While not one premiere planner would cop to B-listers begging to get on their lists, Saffir assented that persistence can win out: "If people ask enough times and if there's room, there are enough parties that I'll eventually find a place for them." Those names said to come to the opening of an envelope (cough, E.J. Johnson)? They'll continue to be invited — as long as party size warrants it. Because for all the top listkeepers, the No. 1 priority is pleasing the studio or sponsor, buzz be damned. "The title of 'influencer' means nothing," says Nadine Johnson. "Early adopters, influencers, VIP means nothing unless it's relevant to the client."
Compiling high-profile contacts may "not be brain surgery," says Saffir, but navigating rivalries can require finesse beyond inviting the Winklevoss twins to an entirely separate series of parties from Sean Parker. Says a publicist: "No one would ever be stupid enough to invite Katie Holmes and Tom Cruise to the same event or Ron Perelman and Ellen Barkin. It's a game of exes."
If you're receiving an invitation from Saffir, chances are it's coming from his personal AOL account. Much of his work is done by his own hand, including the making of his lists, invitations and follow-up, a unique practice that allows his contact lists to be even further under lock and key. He claims there is no hierarchy. "There's not an A-list 100, B-list 200," he insists. Johnson agrees: "We never use the same guest list. I know the people who are fun, the people who are not and the people who sing for their supper." In other words: Being an entertaining guest can mean a nudge up the list.
In Johnson's office, a Chelsea townhouse with 40 employees, she has two nameless Princeton grads hired specifically to lord over her database. "I know the people who always come, the people who come 50 percent of the time. The algorithms are confidential," she says. All of her contacts are personally gathered, and none are purchased from marketing agencies (as rumored of rivals). The database is split into categories and subcategories — guarded by Johnson — which she rolls out depending on the party. "It's very unusual to go to a B-list — every 50 parties or so."
Connections built from going out seven nights a week are the backbone of Siegal's business; she drops names she's "known for 35 years," like Barkin and Barry Levinson. Her database is coded by a person's primary affiliation: actor, art, media. She also has categories for "people who want to be on the list because they can't get enough of themselves, people who just do it for business, and people who wouldn't dream of showing up," like Paul McCartney, she says.

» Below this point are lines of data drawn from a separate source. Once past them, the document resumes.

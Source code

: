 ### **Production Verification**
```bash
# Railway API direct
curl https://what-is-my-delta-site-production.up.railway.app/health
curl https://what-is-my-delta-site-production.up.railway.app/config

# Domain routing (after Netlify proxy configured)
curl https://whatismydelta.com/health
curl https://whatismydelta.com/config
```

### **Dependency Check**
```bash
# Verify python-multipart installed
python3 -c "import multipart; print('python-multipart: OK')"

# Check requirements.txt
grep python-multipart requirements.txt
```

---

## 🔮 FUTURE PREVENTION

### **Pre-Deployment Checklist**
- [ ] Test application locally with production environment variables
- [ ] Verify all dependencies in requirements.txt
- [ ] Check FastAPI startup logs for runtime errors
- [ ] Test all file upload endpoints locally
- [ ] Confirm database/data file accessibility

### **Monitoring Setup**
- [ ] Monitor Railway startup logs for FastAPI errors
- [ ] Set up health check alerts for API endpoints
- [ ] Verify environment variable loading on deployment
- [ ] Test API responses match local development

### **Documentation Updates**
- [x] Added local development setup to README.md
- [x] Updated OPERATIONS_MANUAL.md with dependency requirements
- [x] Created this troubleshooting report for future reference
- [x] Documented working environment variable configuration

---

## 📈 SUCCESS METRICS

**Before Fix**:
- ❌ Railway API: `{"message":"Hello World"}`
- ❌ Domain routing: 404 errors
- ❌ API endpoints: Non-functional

How effective is it to be with the entourage? "We call that the mishpucha list," scoffs Siegal, referencing the Yiddish word for family. "We let the studio handle it. We have a problem with trainers and dog walkers coming to events. If the star of the film wants to invite mishpucha, that's their business." Despite such vexations, Siegal continues to always be hunting for her next crush and new database contact. "It's a very important, serious part of the promoting business," she says. "It begins and ends with the list."